People have a lot nicer things to say about this week’s other film that concerns American national security, Shut Up and Sing, about the aftermath of the Dixie Chicks show in London, where they screamed “Death to America!” before detonating a George Bush piñata full of offal (or something). NOW’s Deirdre Swann calls it “a powerful free-speech polemic and an intimate look at the band’s dynamic”.
Of course, if you’re interested in films about how institutions (and individuals) in authority can go tragically wrong, it looks like you can’t get better this week than Deliver Us from Evil, Amy Berg’s exploration of the case of Father Oliver O’Grady, a child molester simply shifted from parish to parish rather than dealt with. A “laser-like focus and lack of hysteria make it so much more damning than an easy, knee-jerk screed” according to Eye’s Adam Nayman.

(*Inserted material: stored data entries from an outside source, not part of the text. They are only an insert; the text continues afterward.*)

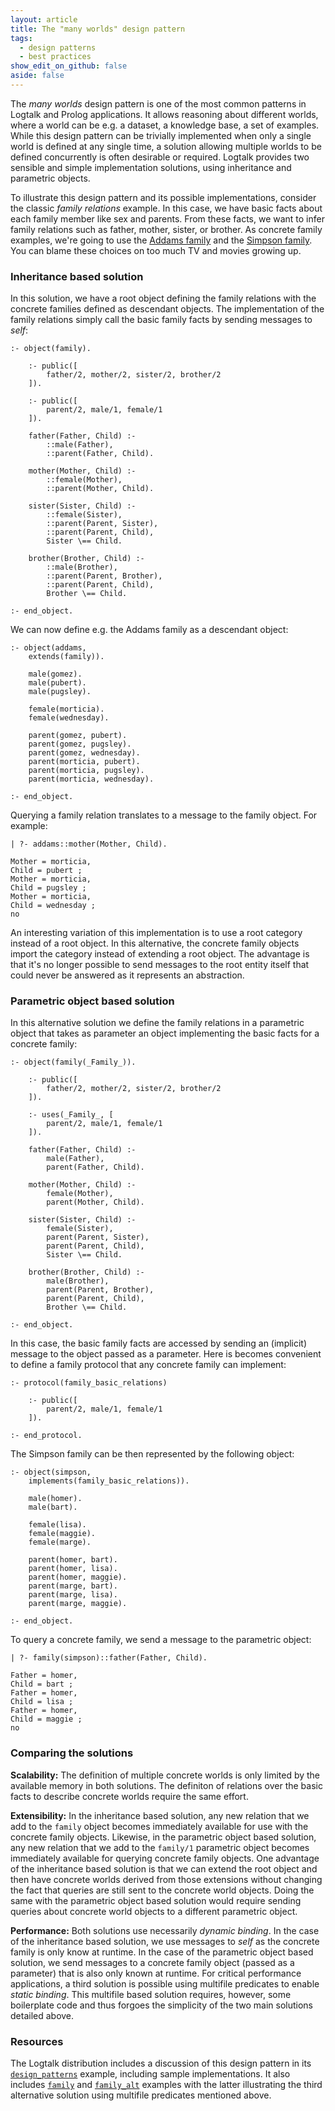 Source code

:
 ```yaml
---
layout: article
title: The "many worlds" design pattern
tags:
  - design patterns
  - best practices
show_edit_on_github: false
aside: false
---
```


The *many worlds* design pattern is one of the most common patterns in Logtalk
and Prolog applications. It allows reasoning about different worlds, where a
world can be e.g. a dataset, a knowledge base, a set of examples. While this
design pattern can be trivially implemented when only a single world is
defined at any single time, a solution allowing multiple worlds to be defined
concurrently is often desirable or required. Logtalk provides two sensible and
simple implementation solutions, using inheritance and parametric objects.

To illustrate this design pattern and its possible implementations, consider
the classic *family relations* example. In this case, we have basic facts
about each family member like sex and parents. From these facts, we want
to infer family relations such as father, mother, sister, or brother.
As concrete family examples, we're going to use the
[Addams family](https://en.wikipedia.org/wiki/The_Addams_Family) and the
[Simpson family](https://en.wikipedia.org/wiki/Simpson_family). You can blame
these choices on too much TV and movies growing up.

### Inheritance based solution

In this solution, we have a root object defining the family relations with
the concrete families defined as descendant objects. The implementation of
the family relations simply call the basic family facts by sending messages
to *self*:

```logtalk
:- object(family).

    :- public([
        father/2, mother/2, sister/2, brother/2
    ]).

    :- public([
        parent/2, male/1, female/1
    ]).

    father(Father, Child) :-
        ::male(Father),
        ::parent(Father, Child).

    mother(Mother, Child) :-
        ::female(Mother),
        ::parent(Mother, Child).

    sister(Sister, Child) :-
        ::female(Sister),
        ::parent(Parent, Sister),
        ::parent(Parent, Child),
        Sister \== Child.

    brother(Brother, Child) :-
        ::male(Brother),
        ::parent(Parent, Brother),
        ::parent(Parent, Child),
        Brother \== Child.

:- end_object.
```

We can now define e.g. the Addams family as a descendant object:

```logtalk
:- object(addams,
    extends(family)).

    male(gomez).
    male(pubert).
    male(pugsley).

    female(morticia).
    female(wednesday).

    parent(gomez, pubert).
    parent(gomez, pugsley).
    parent(gomez, wednesday).
    parent(morticia, pubert).
    parent(morticia, pugsley).
    parent(morticia, wednesday).

:- end_object.
```

Querying a family relation translates to a message to the family object.
For example:

```logtalk
| ?- addams::mother(Mother, Child).

Mother = morticia,
Child = pubert ;
Mother = morticia,
Child = pugsley ;
Mother = morticia,
Child = wednesday ;
no
```

An interesting variation of this implementation is to use a root category
instead of a root object. In this alternative, the concrete family objects
import the category instead of extending a root object. The advantage is
that it's no longer possible to send messages to the root entity itself
that could never be answered as it represents an abstraction.

### Parametric object based solution

In this alternative solution we define the family relations in a parametric
object that takes as parameter an object implementing the basic facts for a
concrete family:

```logtalk
:- object(family(_Family_)).

    :- public([
        father/2, mother/2, sister/2, brother/2
    ]).

    :- uses(_Family_, [
        parent/2, male/1, female/1
    ]).

    father(Father, Child) :-
        male(Father),
        parent(Father, Child).

    mother(Mother, Child) :-
        female(Mother),
        parent(Mother, Child).

    sister(Sister, Child) :-
        female(Sister),
        parent(Parent, Sister),
        parent(Parent, Child),
        Sister \== Child.

    brother(Brother, Child) :-
        male(Brother),
        parent(Parent, Brother),
        parent(Parent, Child),
        Brother \== Child.

:- end_object.
```

In this case, the basic family facts are accessed by sending an (implicit)
message to the object passed as a parameter. Here is becomes convenient to
define a family protocol that any concrete family can implement:

```logtalk
:- protocol(family_basic_relations)

    :- public([
        parent/2, male/1, female/1
    ]).

:- end_protocol.
```

The Simpson family can be then represented by the following object:

```logtalk
:- object(simpson,
    implements(family_basic_relations)).

    male(homer).
    male(bart).

    female(lisa).
    female(maggie).
    female(marge).

    parent(homer, bart).
    parent(homer, lisa).
    parent(homer, maggie).
    parent(marge, bart).
    parent(marge, lisa).
    parent(marge, maggie).

:- end_object.
```

To query a concrete family, we send a message to the parametric object:

```logtalk
| ?- family(simpson)::father(Father, Child).

Father = homer,
Child = bart ;
Father = homer,
Child = lisa ;
Father = homer,
Child = maggie ;
no
```

### Comparing the solutions

**Scalability:** The definition of multiple concrete worlds is only limited
by the available memory in both solutions. The definiton of relations over
the basic facts to describe concrete worlds require the same effort.

**Extensibility:** In the inheritance based solution, any new relation that
we add to the `family` object becomes immediately available for use with the
concrete family objects. Likewise, in the parametric object based solution,
any new relation that we add to the `family/1` parametric object becomes
immediately available for querying concrete family objects. One advantage of
the inheritance based solution is that we can extend the root object and then
have concrete worlds derived from those extensions without changing the fact 
that queries are still sent to the concrete world objects. Doing the same
with the parametric object based solution would require sending queries about
concrete world objects to a different parametric object.

**Performance:** Both solutions use necessarily *dynamic binding*. In the case
of the inheritance based solution, we use messages to *self* as the concrete
family is only know at runtime. In the case of the parametric object based
solution, we send messages to a concrete family object (passed as a parameter)
that is also only known at runtime. For critical performance applications, a
third solution is possible using multifile predicates to enable *static binding*.
This multifile based solution requires, however, some boilerplate code and thus
forgoes the simplicity of the two main solutions detailed above.

### Resources

The Logtalk distribution includes a discussion of this design pattern in its
[`design_patterns`](https://github.com/LogtalkDotOrg/logtalk3/tree/master/examples/design_patterns)
example, including sample implementations. It also includes
[`family`](https://github.com/LogtalkDotOrg/logtalk3/tree/master/examples/family)
and [`family_alt`](https://github.com/LogtalkDotOrg/logtalk3/tree/master/examples/family_alt)
examples with the latter illustrating the third alternative solution using
multifile predicates mentioned above.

Also opening this week is Into Great Silence, about (we believe) non-evil religious types (the Carthusian Order of monks in the Grande Chartreuse), Black Eyed Dog, and Saw III, the latest in the series of idiotic horror films with an unbearably smug bad guy. Please let Torontoist know in which film he’s going to get is comeuppance, so we can go and see that one.

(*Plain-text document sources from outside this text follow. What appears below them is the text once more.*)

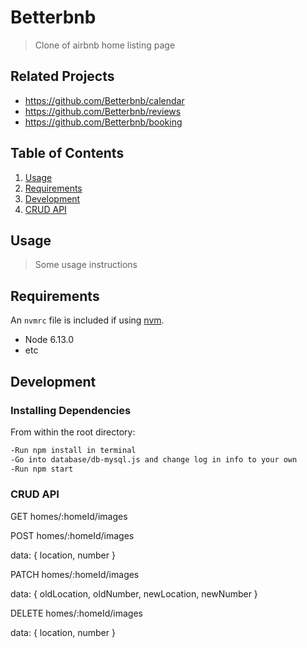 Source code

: # Betterbnb

> Clone of airbnb home listing page

## Related Projects

  - https://github.com/Betterbnb/calendar
  - https://github.com/Betterbnb/reviews
  - https://github.com/Betterbnb/booking

## Table of Contents

1. [Usage](#Usage)
2. [Requirements](#requirements)
3. [Development](#development)
4. [CRUD API](#crudAPI)

## Usage

> Some usage instructions

## Requirements

An `nvmrc` file is included if using [nvm](https://github.com/creationix/nvm).

- Node 6.13.0
- etc

## Development

### Installing Dependencies

From within the root directory:

```sh
-Run npm install in terminal
-Go into database/db-mysql.js and change log in info to your own
-Run npm start
```

### CRUD API

GET homes/:homeId/images

POST homes/:homeId/images 

data: {
  location,
  number
}

PATCH homes/:homeId/images

data: {
  oldLocation,
  oldNumber,
  newLocation,
  newNumber
}

DELETE homes/:homeId/images

data: {
  location,
  number
}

Cinematheque Ontario’s fall season continues with The Cinema of Intelligence, a retrospective of the cinema of “Isabella’s dad” Roberto Rossellini, given some nice (if short) coverage by John Harkness at NOW, but we’d pick out the Jacques Tati comedy Playtime (tomorrow at 2pm) as our pick of the week; a perfect Saturday matinee.

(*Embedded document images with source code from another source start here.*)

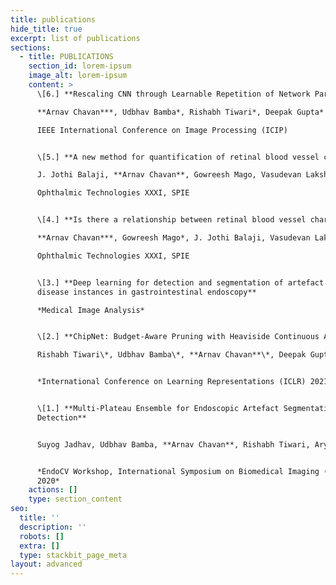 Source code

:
 ```yaml
---
title: publications
hide_title: true
excerpt: list of publications
sections:
  - title: PUBLICATIONS
    section_id: lorem-ipsum
    image_alt: lorem-ipsum
    content: >
      \[6.] **Rescaling CNN through Learnable Repetition of Network Parameters**  

      **Arnav Chavan***, Udbhav Bamba*, Rishabh Tiwari*, Deepak Gupta*  

      IEEE International Conference on Image Processing (ICIP)  


      \[5.] **A new method for quantification of retinal blood vessel characteristics**  

      J. Jothi Balaji, **Arnav Chavan**, Gowreesh Mago, Vasudevan Lakshminarayanan  

      Ophthalmic Technologies XXXI, SPIE  


      \[4.] **Is there a relationship between retinal blood vessel characteristics and ametropia?**  

      **Arnav Chavan***, Gowreesh Mago*, J. Jothi Balaji, Vasudevan Lakshminarayanan  

      Ophthalmic Technologies XXXI, SPIE  


      \[3.] **Deep learning for detection and segmentation of artefact and
      disease instances in gastrointestinal endoscopy**  

      *Medical Image Analysis*


      \[2.] **ChipNet: Budget-Aware Pruning with Heaviside Continuous Approximations**

      Rishabh Tiwari\*, Udbhav Bamba\*, **Arnav Chavan**\*, Deepak Gupta\*


      *International Conference on Learning Representations (ICLR) 2021*


      \[1.] **Multi-Plateau Ensemble for Endoscopic Artefact Segmentation and
      Detection**


      Suyog Jadhav, Udbhav Bamba, **Arnav Chavan**, Rishabh Tiwari, Aryan Raj


      *EndoCV Workshop, International Symposium on Biomedical Imaging (ISBI)
      2020*
    actions: []
    type: section_content
seo:
  title: ''
  description: ''
  robots: []
  extra: []
  type: stackbit_page_meta
layout: advanced
---
```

The glut of film festivals continues, of course. We’ll talk about the Planet in Focus film festival next week, but this weekend is the Fantasy Worldwide Film Festival (at the Innis Town Hall) which includes Gamerz, “An off-beat comedy with a love triangle set in the fantasy role-playing society of Glasgow University” and Japanese Kaiju flick Negadon: The Monster from Mars. Competing with that is the Reel Awareness Film Festival, from Amnesty International at the NFB, opening tonight with A Child’s Century Of War at 7 pm, and the opening night host is George Stroumbo! Swoon! (We like the sound of Sunday’s Darfur Diaries, at 11am).
The Arcfest and 7a*11d Festival continue also.